Nitrogen fertilization induced changes in ammonia oxidation are attributable mostly to bacteria rather than archaea in greenhouse-based high N input vegetable soil

• Potential ammonia oxidation decreased significantly with increasing N fertilization rates.
• 49.9–77.2% of potential ammonia oxidation was inhibited in the presence of bacterial inhibitors.
• Abundance of AOB and AOA were significantly decreased at the highest N fertilization rate.
• PH is the predominant factor affecting potential ammonia oxidation and abundance of AOA.
• Changes in community composition were more pronounced in AOB than in AOA.

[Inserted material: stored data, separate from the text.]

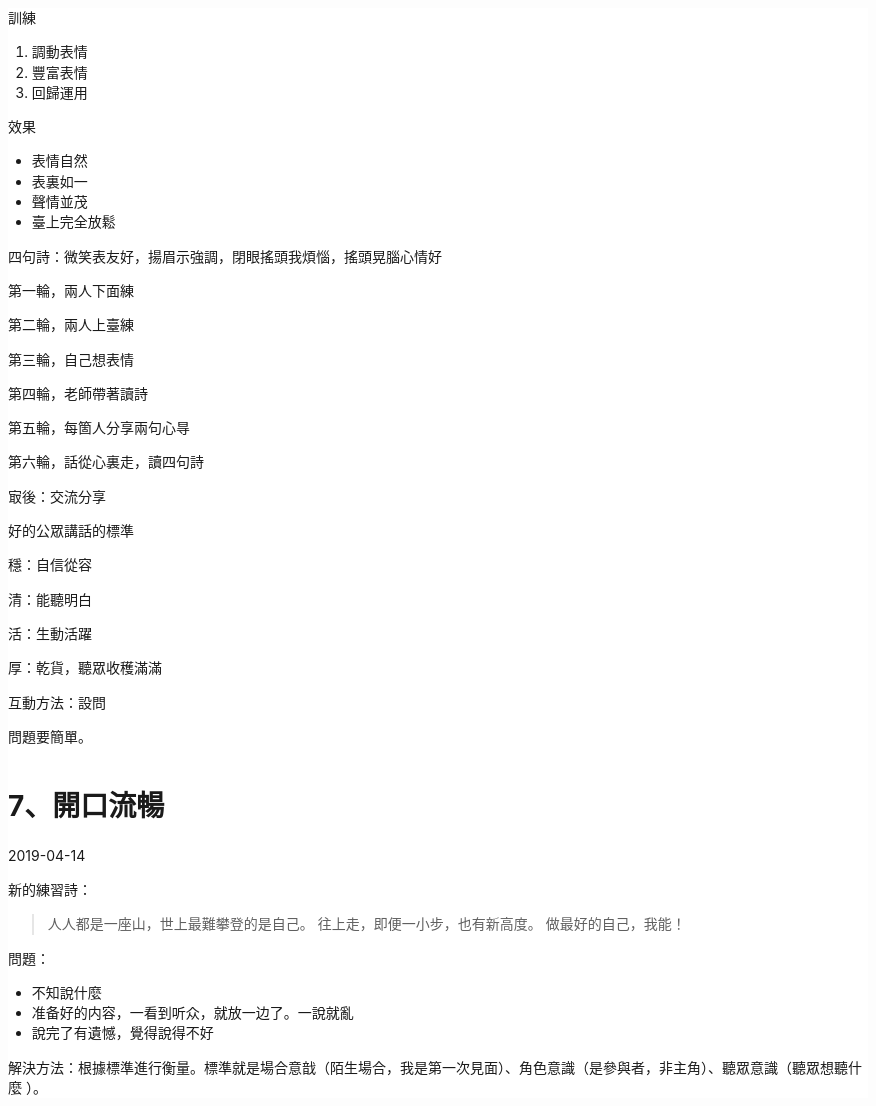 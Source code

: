 訓練

1. 調動表情
2. 豐富表情
3. 回歸運用

效果

- 表情自然
- 表裏如一
- 聲情並茂
- 臺上完全放鬆

四句詩：微笑表友好，揚眉示強調，閉眼搖頭我煩惱，搖頭晃腦心情好

第一輪，兩人下面練

第二輪，兩人上臺練

第三輪，自己想表情

第四輪，老師帶著讀詩

第五輪，每箇人分享兩句心㝵

第六輪，話從心裏走，讀四句詩

㝡後：交流分享

好的公眾講話的標準

穩：自信從容

清：能聽明白

活：生動活躍

厚：乾貨，聽眾收穫滿滿

互動方法：設問

問題要簡單。

# 7、開口流暢

<time1>2019-04-14</time1>

新的練習詩：

> 人人都是一座山，世上最難攀登的是自己。
> 往上走，即便一小步，也有新高度。
> 做最好的自己，我能！

問題：

- 不知說什麼
- 准备好的内容，一看到听众，就放一边了。一說就亂
- 說完了有遺憾，覺得說得不好

解決方法：根據標準進行衡量。標準就是場合意戠（陌生場合，我是第一次見面）、角色意識（是參與者，非主角）、聽眾意識（聽眾想聽什麼 ）。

Little is known about the effects of nitrogen (N) fertilization rates on ammonia-oxidizing bacteria (AOB) and archaea (AOA) and their differential contribution to ammonia oxidation, particularly in greenhouse-based high N input vegetable soils. Potential ammonia oxidation (PAO) of these vegetable soils was evaluated under five levels of N fertilization (with urea) in the presence or absence of the bacterial protein synthesis inhibitors kanamycin and gentamicin. Abundance and community composition of AOB and AOA were evaluated by quantitative polymerase chain reaction (PCR) and clone libraries. The five annual N fertilization rates studied were 100% (N870: 300, 270 and 300 kg N ha−1 for tomato, cucumber and celery, respectively), 80% (N696), 60% (N522), 40% (N348) and 0% (N0) of the conventional N rate. The PAO decreased significantly with increasing N fertilization rates irrespective of the presence of kanamycin plus gentamicin. PAO was significantly lower in the presence than in the absence of kanamycin plus gentamicin, and was decreased by 71.9% under N0, 77.2% under N348, 54.9% under N522, 49.9% under N696, and 51.6% under N870. The abundance of bacterial and archaeal amoA genes was significantly decreased at the highest N fertilization rate. The clone sequences of AOB and AOA were mostly affiliated with the genus Nitrosospira and group 1.1b thaumarchaeota. Changes in community composition were more pronounced in AOB than in AOA after long-term (6-year) N fertilization. Our results suggest that AOB may play a more important role than AOA in NH3 oxidation in such high N input vegetable soils.